The DG gave him a cold smile. ‘Yes,’ he said. ‘That was it. I knew it was some silly difficulty like that. They had a lot of ex-policemen running desks at the Home Office at that time. I could never understand why the DG over there didn’t just straighten it out between you.’

‘I refused to apologize,’ said Stuart. They both knew that Sir Sydney had been through his dossier with meticulous care, not just the abstract but the whole thing: bank accounts, medical and dental charts, confidential assessments, psychiatrist’s and school reports. Sir Sydney probably knew more about that punch Stuart had thrown at the police superintendent than the superintendent who had suffered it.

‘Refused to apologize.’ He nodded. ‘Yes, of course. A matter of principle, was it? I’ve always said that matters of principle are the very last things that should provoke a man to seeking recourse in the law courts. The same might well be said of the recourse to violence.’ A milk truck passed, its engine roaring and the bottles rattling as it changed gear at the traffic lights.

‘It was a long time ago.’

‘And men change,’ said the DG. ‘We all did silly things when we were young. Did I ever tell you about the time when I dismantled all the bicycles at Winchester?’ He looked at his watch. ‘Anyway, I mustn’t bore you.’

Stuart had not pursued his demand for a change of assignment. His dislike of this sort of bullying made his mind turn to thoughts of resigning altogether.
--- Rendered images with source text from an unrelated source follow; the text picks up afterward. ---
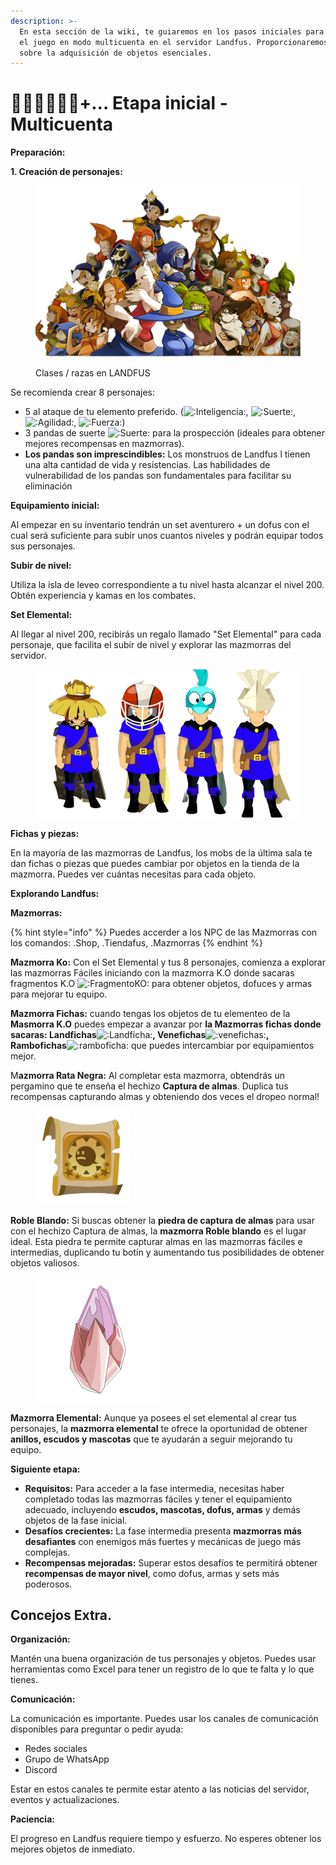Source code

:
 ```yaml
---
description: >-
  En esta sección de la wiki, te guiaremos en los pasos iniciales para iniciar
  el juego en modo multicuenta en el servidor Landfus. Proporcionaremos detalles
  sobre la adquisición de objetos esenciales.
---
```


# 🧙🏻‍♂️🧙🏽‍♂️+... Etapa inicial -Multicuenta

**Preparación:**

**1. Creación de personajes:**

<figure><img src="../../.gitbook/assets/1-removebg-preview (3) (1) (1).png" alt=""><figcaption><p>Clases / razas en LANDFUS</p></figcaption></figure>

Se recomienda crear 8 personajes:

* 5 al ataque de tu elemento preferido. (<img src="https://cdn.discordapp.com/emojis/1215752783072985169.webp?size=96&#x26;quality=lossless" alt=":Inteligencia:" data-size="line">, <img src="https://cdn.discordapp.com/emojis/1215752981400784986.webp?size=96&#x26;quality=lossless" alt=":Suerte:" data-size="line">, <img src="https://cdn.discordapp.com/emojis/1215752778098671636.webp?size=96&#x26;quality=lossless" alt=":Agilidad:" data-size="line">, <img src="https://cdn.discordapp.com/emojis/1215752779654500402.webp?size=96&#x26;quality=lossless" alt=":Fuerza:" data-size="line">)
* 3 pandas de suerte <img src="https://cdn.discordapp.com/emojis/1215752981400784986.webp?size=96&#x26;quality=lossless" alt=":Suerte:" data-size="line"> para la prospección (ideales para obtener mejores recompensas en mazmorras).&#x20;
* **Los pandas son imprescindibles:** Los monstruos de Landfus l tienen una alta cantidad de vida y resistencias. Las habilidades de vulnerabilidad de los pandas son fundamentales para facilitar su eliminación

**Equipamiento inicial:**

Al empezar en su inventario tendrán un set aventurero + un dofus con el cual será suficiente para subir unos cuantos niveles y podrán equipar todos sus personajes.

**Subir de nivel:**

Utiliza la isla de leveo correspondiente a tu nivel hasta alcanzar el nivel 200. Obtén experiencia y kamas en los combates.

**Set Elemental:**

Al llegar al nivel 200, recibirás un regalo llamado "Set Elemental" para cada personaje, que facilita el subir de nivel y explorar las mazmorras del servidor.

<figure><img src="../../.gitbook/assets/image (26).png" alt=""><figcaption></figcaption></figure>

**Fichas y piezas:**

En la mayoría de las mazmorras de Landfus, los mobs de la última sala te dan fichas o piezas que puedes cambiar por objetos en la tienda de la mazmorra. Puedes ver cuántas necesitas para cada objeto.

**Explorando Landfus:**

&#x20;**Mazmorras:**

{% hint style="info" %}
Puedes accerder a los NPC de las Mazmorras con los comandos: .Shop, .Tiendafus, .Mazmorras
{% endhint %}

**Mazmorra Ko:** Con el Set Elemental y tus 8 personajes, comienza a explorar las mazmorras Fáciles iniciando con la mazmorra K.O donde sacaras fragmentos K.O ![:FragmentoKO:](https://cdn.discordapp.com/emojis/1215739697180180542.webp?size=96\&quality=lossless)  para obtener objetos, dofuces y armas  para mejorar tu equipo.

**Mazmorra Fichas:** cuando tengas los objetos de tu elementeo de la **Masmorra K.O** puedes empezar a avanzar por **la Mazmorras fichas donde sacaras: Landfichas**<img src="https://cdn.discordapp.com/emojis/1218740715895525526.webp?size=96&#x26;quality=lossless" alt=":Landficha:" data-size="line">**, Venefichas**<img src="https://cdn.discordapp.com/emojis/1218745164047319070.webp?size=96&#x26;quality=lossless" alt=":venefichas:" data-size="line">**, Rambofichas**<img src="https://cdn.discordapp.com/emojis/1218735351531573338.webp?size=96&#x26;quality=lossless" alt=":ramboficha:" data-size="line"> que puedes intercambiar por equipamientos mejor.&#x20;

&#x20;M**azmorra Rata Negra:** Al completar esta mazmorra, obtendrás un pergamino que te enseña el hechizo **Captura de almas**. Duplica tus recompensas capturando almas y obteniendo dos veces el dropeo normal!

<figure><img src="../../.gitbook/assets/image (2) (1) (1).png" alt="" width="150"><figcaption></figcaption></figure>

**Roble Blando:** Si buscas obtener la **piedra de captura de almas** para usar con el hechizo Captura de almas, la **mazmorra Roble blando** es el lugar ideal. Esta piedra te permite capturar almas en las mazmorras fáciles e intermedias, duplicando tu botín y aumentando tus posibilidades de obtener objetos valiosos.

<figure><img src="../../.gitbook/assets/image (3) (1) (1).png" alt=""><figcaption></figcaption></figure>

**Mazmorra Elemental:** Aunque ya posees el set elemental al crear tus personajes, la **mazmorra elemental** te ofrece la oportunidad de obtener **anillos, escudos y mascotas** que te ayudarán a seguir mejorando tu equipo.

**Siguiente etapa:**&#x20;

* **Requisitos:** Para acceder a la fase intermedia, necesitas haber completado todas las mazmorras fáciles y tener el equipamiento adecuado, incluyendo **escudos, mascotas, dofus, armas** y demás objetos de la fase inicial.
* **Desafíos crecientes:** La fase intermedia presenta **mazmorras más desafiantes** con enemigos más fuertes y mecánicas de juego más complejas.
* **Recompensas mejoradas:** Superar estos desafíos te permitirá obtener **recompensas de mayor nivel**, como dofus, armas y sets más poderosos.

## **Concejos Extra.**

**Organización:**

Mantén una buena organización de tus personajes y objetos. Puedes usar herramientas como Excel para tener un registro de lo que te falta y lo que tienes.

**Comunicación:**

La comunicación es importante. Puedes usar los canales de comunicación disponibles para preguntar o pedir ayuda:

* Redes sociales
* Grupo de WhatsApp
* Discord

Estar en estos canales te permite estar atento a las noticias del servidor, eventos y actualizaciones.

**Paciencia:**

El progreso en Landfus requiere tiempo y esfuerzo. No esperes obtener los mejores objetos de inmediato.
The DG seemed to read his mind. ‘Don’t think of resigning, Stuart. There would be all the continuation money to pay back.’

Stuart remembered the lump sum he had received two years ago when he decided to sign the contract for a further ten years’ engagement. It had seemed an enormous amount of money at the time, but so much of it just drained away. It would be extremely difficult to repay it. ‘Yes, sir.’
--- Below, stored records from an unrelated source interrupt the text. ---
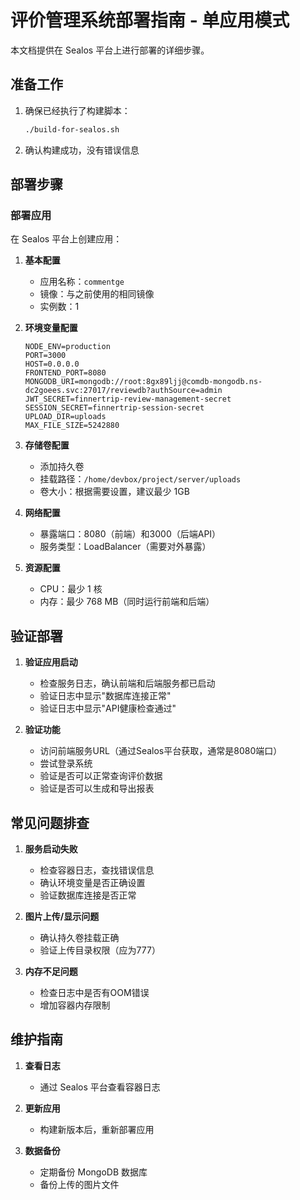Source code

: # 评价管理系统部署指南 - 单应用模式

本文档提供在 Sealos 平台上进行部署的详细步骤。

## 准备工作

1. 确保已经执行了构建脚本：
   ```bash
   ./build-for-sealos.sh
   ```

2. 确认构建成功，没有错误信息

## 部署步骤

### 部署应用

在 Sealos 平台上创建应用：

1. **基本配置**
   - 应用名称：`commentge`
   - 镜像：与之前使用的相同镜像
   - 实例数：1

2. **环境变量配置**
   ```
   NODE_ENV=production
   PORT=3000
   HOST=0.0.0.0
   FRONTEND_PORT=8080
   MONGODB_URI=mongodb://root:8gx89ljj@comdb-mongodb.ns-dc2goees.svc:27017/reviewdb?authSource=admin
   JWT_SECRET=finnertrip-review-management-secret
   SESSION_SECRET=finnertrip-session-secret
   UPLOAD_DIR=uploads
   MAX_FILE_SIZE=5242880
   ```

3. **存储卷配置**
   - 添加持久卷
   - 挂载路径：`/home/devbox/project/server/uploads`
   - 卷大小：根据需要设置，建议最少 1GB

4. **网络配置**
   - 暴露端口：8080（前端）和3000（后端API）
   - 服务类型：LoadBalancer（需要对外暴露）

5. **资源配置**
   - CPU：最少 1 核
   - 内存：最少 768 MB（同时运行前端和后端）

## 验证部署

1. **验证应用启动**
   - 检查服务日志，确认前端和后端服务都已启动
   - 验证日志中显示"数据库连接正常"
   - 验证日志中显示"API健康检查通过"

2. **验证功能**
   - 访问前端服务URL（通过Sealos平台获取，通常是8080端口）
   - 尝试登录系统
   - 验证是否可以正常查询评价数据
   - 验证是否可以生成和导出报表

## 常见问题排查

1. **服务启动失败**
   - 检查容器日志，查找错误信息
   - 确认环境变量是否正确设置
   - 验证数据库连接是否正常

2. **图片上传/显示问题**
   - 确认持久卷挂载正确
   - 验证上传目录权限（应为777）

3. **内存不足问题**
   - 检查日志中是否有OOM错误
   - 增加容器内存限制

## 维护指南

1. **查看日志**
   - 通过 Sealos 平台查看容器日志

2. **更新应用**
   - 构建新版本后，重新部署应用

3. **数据备份**
   - 定期备份 MongoDB 数据库
   - 备份上传的图片文件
‘You’d have to sell off your little weekend cottage and so on. Don’t do it, my boy. My wife sold off some fields near where we live in the country. She was sorry afterwards. The way the market is now, it’s better to hold on to property.’ The DG smiled again. He wanted Stuart to know that he had sifted through every available piece of information about his financial affairs. He wanted Stuart to realize right now that there was no alternative to keeping at this job. The last thing he wanted to tell the Prime Minister was that he had just lost his best – or at least his most suitable – field operative. ‘And there could be liabilities arising from the divorce.’ The silence seemed to last for ever.